### Assigned task
After finding the line containing "Microbenchmarking threads that" below, please output that line and each following one through the line containing "#### Soft References", exactly as written.
━━━━━ Data ━━━━━
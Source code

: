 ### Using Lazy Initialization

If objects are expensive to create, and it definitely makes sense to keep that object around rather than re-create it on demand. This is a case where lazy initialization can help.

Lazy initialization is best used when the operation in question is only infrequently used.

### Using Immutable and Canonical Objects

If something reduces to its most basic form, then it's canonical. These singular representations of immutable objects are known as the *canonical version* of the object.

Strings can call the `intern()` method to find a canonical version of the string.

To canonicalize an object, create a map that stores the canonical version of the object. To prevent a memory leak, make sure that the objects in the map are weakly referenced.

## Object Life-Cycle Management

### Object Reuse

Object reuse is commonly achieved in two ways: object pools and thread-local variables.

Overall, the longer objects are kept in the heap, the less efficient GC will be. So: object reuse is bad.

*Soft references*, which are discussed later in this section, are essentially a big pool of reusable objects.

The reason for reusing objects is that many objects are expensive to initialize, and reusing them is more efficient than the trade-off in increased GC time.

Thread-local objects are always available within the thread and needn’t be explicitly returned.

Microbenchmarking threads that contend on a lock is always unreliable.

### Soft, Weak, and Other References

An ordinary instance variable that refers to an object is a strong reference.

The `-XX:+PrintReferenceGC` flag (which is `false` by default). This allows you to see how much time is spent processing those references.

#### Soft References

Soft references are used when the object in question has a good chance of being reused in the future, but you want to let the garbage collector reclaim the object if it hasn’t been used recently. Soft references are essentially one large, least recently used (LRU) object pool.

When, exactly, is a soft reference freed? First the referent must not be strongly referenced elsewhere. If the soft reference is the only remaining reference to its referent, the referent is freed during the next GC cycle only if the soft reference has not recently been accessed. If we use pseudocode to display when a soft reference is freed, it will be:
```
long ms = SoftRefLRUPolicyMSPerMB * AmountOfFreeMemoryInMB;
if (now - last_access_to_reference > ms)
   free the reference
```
━━━━━
### Output of the task
Microbenchmarking threads that contend on a lock is always unreliable.

### Soft, Weak, and Other References

An ordinary instance variable that refers to an object is a strong reference.

The `-XX:+PrintReferenceGC` flag (which is `false` by default). This allows you to see how much time is spent processing those references.

#### Soft References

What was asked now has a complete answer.